All entries must be extracted exactly, with nothing added or dropped.

Data section —
- Opening Delimiter -
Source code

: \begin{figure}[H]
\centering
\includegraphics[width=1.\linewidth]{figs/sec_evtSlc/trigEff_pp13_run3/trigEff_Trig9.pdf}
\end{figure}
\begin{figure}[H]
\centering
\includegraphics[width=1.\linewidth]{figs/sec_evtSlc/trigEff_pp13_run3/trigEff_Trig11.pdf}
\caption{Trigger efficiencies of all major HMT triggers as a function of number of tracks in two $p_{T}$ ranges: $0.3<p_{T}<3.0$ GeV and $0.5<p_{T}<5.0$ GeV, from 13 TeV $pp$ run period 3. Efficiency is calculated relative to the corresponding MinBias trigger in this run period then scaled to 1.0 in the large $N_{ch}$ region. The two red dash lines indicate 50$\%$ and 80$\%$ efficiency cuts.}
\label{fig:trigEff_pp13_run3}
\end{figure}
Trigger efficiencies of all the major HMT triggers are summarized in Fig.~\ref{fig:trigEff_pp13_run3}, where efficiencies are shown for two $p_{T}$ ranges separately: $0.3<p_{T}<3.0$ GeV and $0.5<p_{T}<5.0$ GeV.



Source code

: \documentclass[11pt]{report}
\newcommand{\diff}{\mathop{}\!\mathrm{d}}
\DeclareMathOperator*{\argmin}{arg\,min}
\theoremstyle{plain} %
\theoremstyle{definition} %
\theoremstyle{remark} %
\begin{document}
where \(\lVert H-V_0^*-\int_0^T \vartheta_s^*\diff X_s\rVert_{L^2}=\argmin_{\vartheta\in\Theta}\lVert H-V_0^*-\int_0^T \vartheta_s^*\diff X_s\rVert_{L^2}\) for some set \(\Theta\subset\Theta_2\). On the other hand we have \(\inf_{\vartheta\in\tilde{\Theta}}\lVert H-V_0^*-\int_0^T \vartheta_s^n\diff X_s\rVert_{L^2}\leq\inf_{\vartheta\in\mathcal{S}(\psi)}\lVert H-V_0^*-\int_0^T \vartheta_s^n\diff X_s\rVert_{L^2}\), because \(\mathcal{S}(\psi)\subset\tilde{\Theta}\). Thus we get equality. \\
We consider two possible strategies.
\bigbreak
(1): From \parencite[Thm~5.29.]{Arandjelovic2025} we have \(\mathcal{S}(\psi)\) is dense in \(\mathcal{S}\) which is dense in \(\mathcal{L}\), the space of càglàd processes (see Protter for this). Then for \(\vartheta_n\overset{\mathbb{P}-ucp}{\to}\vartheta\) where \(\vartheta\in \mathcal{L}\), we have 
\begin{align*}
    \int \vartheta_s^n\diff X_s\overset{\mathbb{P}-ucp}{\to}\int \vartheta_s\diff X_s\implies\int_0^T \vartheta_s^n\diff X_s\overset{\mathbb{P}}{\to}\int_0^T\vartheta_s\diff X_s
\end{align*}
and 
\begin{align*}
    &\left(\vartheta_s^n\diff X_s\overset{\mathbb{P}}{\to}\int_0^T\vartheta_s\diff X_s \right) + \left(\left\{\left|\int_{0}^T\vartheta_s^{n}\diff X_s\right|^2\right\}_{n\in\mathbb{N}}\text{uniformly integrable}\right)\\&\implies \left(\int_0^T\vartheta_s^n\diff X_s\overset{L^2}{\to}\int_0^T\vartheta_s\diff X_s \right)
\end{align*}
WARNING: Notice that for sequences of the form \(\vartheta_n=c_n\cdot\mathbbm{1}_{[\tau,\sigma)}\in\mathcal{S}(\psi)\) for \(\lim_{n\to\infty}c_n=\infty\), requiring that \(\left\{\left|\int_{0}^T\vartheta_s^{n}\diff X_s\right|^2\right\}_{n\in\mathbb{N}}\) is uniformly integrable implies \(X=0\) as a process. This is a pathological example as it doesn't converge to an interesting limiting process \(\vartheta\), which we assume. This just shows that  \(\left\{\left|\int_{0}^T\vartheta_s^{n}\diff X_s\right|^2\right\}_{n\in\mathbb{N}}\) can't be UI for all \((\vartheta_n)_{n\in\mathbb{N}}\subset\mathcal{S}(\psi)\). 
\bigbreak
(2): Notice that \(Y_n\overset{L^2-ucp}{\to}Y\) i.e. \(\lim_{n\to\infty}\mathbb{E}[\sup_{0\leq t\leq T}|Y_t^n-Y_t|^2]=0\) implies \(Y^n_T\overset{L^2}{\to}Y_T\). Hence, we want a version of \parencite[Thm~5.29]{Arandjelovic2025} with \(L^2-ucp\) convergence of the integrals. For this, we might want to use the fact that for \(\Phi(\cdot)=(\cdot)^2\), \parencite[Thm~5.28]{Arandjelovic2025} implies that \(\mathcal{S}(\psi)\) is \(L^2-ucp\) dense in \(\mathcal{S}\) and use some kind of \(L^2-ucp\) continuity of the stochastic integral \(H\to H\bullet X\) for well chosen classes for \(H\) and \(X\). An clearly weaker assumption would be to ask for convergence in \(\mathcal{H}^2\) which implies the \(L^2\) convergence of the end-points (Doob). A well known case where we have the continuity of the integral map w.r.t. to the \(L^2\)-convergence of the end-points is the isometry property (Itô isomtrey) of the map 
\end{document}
- Closing Delimiter -
Finished exercise —
Source code

: \begin{figure}[H]
\centering
\includegraphics[width=1.\linewidth]{figs/sec_evtSlc/trigEff_pp13_run3/trigEff_Trig9.pdf}
\end{figure}
\begin{figure}[H]
\centering
\includegraphics[width=1.\linewidth]{figs/sec_evtSlc/trigEff_pp13_run3/trigEff_Trig11.pdf}
\caption{Trigger efficiencies of all major HMT triggers as a function of number of tracks in two $p_{T}$ ranges: $0.3<p_{T}<3.0$ GeV and $0.5<p_{T}<5.0$ GeV, from 13 TeV $pp$ run period 3. Efficiency is calculated relative to the corresponding MinBias trigger in this run period then scaled to 1.0 in the large $N_{ch}$ region. The two red dash lines indicate 50$\%$ and 80$\%$ efficiency cuts.}
\label{fig:trigEff_pp13_run3}
\end{figure}
Trigger efficiencies of all the major HMT triggers are summarized in Fig.~\ref{fig:trigEff_pp13_run3}, where efficiencies are shown for two $p_{T}$ ranges separately: $0.3<p_{T}<3.0$ GeV and $0.5<p_{T}<5.0$ GeV.



Source code

: \documentclass[11pt]{report}
\newcommand{\diff}{\mathop{}\!\mathrm{d}}
\DeclareMathOperator*{\argmin}{arg\,min}
\theoremstyle{plain} %
\theoremstyle{definition} %
\theoremstyle{remark} %
\begin{document}
where \(\lVert H-V_0^*-\int_0^T \vartheta_s^*\diff X_s\rVert_{L^2}=\argmin_{\vartheta\in\Theta}\lVert H-V_0^*-\int_0^T \vartheta_s^*\diff X_s\rVert_{L^2}\) for some set \(\Theta\subset\Theta_2\). On the other hand we have \(\inf_{\vartheta\in\tilde{\Theta}}\lVert H-V_0^*-\int_0^T \vartheta_s^n\diff X_s\rVert_{L^2}\leq\inf_{\vartheta\in\mathcal{S}(\psi)}\lVert H-V_0^*-\int_0^T \vartheta_s^n\diff X_s\rVert_{L^2}\), because \(\mathcal{S}(\psi)\subset\tilde{\Theta}\). Thus we get equality. \\
We consider two possible strategies.
\bigbreak
(1): From \parencite[Thm~5.29.]{Arandjelovic2025} we have \(\mathcal{S}(\psi)\) is dense in \(\mathcal{S}\) which is dense in \(\mathcal{L}\), the space of càglàd processes (see Protter for this). Then for \(\vartheta_n\overset{\mathbb{P}-ucp}{\to}\vartheta\) where \(\vartheta\in \mathcal{L}\), we have 
\begin{align*}
    \int \vartheta_s^n\diff X_s\overset{\mathbb{P}-ucp}{\to}\int \vartheta_s\diff X_s\implies\int_0^T \vartheta_s^n\diff X_s\overset{\mathbb{P}}{\to}\int_0^T\vartheta_s\diff X_s
\end{align*}
and 
\begin{align*}
    &\left(\vartheta_s^n\diff X_s\overset{\mathbb{P}}{\to}\int_0^T\vartheta_s\diff X_s \right) + \left(\left\{\left|\int_{0}^T\vartheta_s^{n}\diff X_s\right|^2\right\}_{n\in\mathbb{N}}\text{uniformly integrable}\right)\\&\implies \left(\int_0^T\vartheta_s^n\diff X_s\overset{L^2}{\to}\int_0^T\vartheta_s\diff X_s \right)
\end{align*}
WARNING: Notice that for sequences of the form \(\vartheta_n=c_n\cdot\mathbbm{1}_{[\tau,\sigma)}\in\mathcal{S}(\psi)\) for \(\lim_{n\to\infty}c_n=\infty\), requiring that \(\left\{\left|\int_{0}^T\vartheta_s^{n}\diff X_s\right|^2\right\}_{n\in\mathbb{N}}\) is uniformly integrable implies \(X=0\) as a process. This is a pathological example as it doesn't converge to an interesting limiting process \(\vartheta\), which we assume. This just shows that  \(\left\{\left|\int_{0}^T\vartheta_s^{n}\diff X_s\right|^2\right\}_{n\in\mathbb{N}}\) can't be UI for all \((\vartheta_n)_{n\in\mathbb{N}}\subset\mathcal{S}(\psi)\). 
\bigbreak
(2): Notice that \(Y_n\overset{L^2-ucp}{\to}Y\) i.e. \(\lim_{n\to\infty}\mathbb{E}[\sup_{0\leq t\leq T}|Y_t^n-Y_t|^2]=0\) implies \(Y^n_T\overset{L^2}{\to}Y_T\). Hence, we want a version of \parencite[Thm~5.29]{Arandjelovic2025} with \(L^2-ucp\) convergence of the integrals. For this, we might want to use the fact that for \(\Phi(\cdot)=(\cdot)^2\), \parencite[Thm~5.28]{Arandjelovic2025} implies that \(\mathcal{S}(\psi)\) is \(L^2-ucp\) dense in \(\mathcal{S}\) and use some kind of \(L^2-ucp\) continuity of the stochastic integral \(H\to H\bullet X\) for well chosen classes for \(H\) and \(X\). An clearly weaker assumption would be to ask for convergence in \(\mathcal{H}^2\) which implies the \(L^2\) convergence of the end-points (Doob). A well known case where we have the continuity of the integral map w.r.t. to the \(L^2\)-convergence of the end-points is the isometry property (Itô isomtrey) of the map 
\end{document}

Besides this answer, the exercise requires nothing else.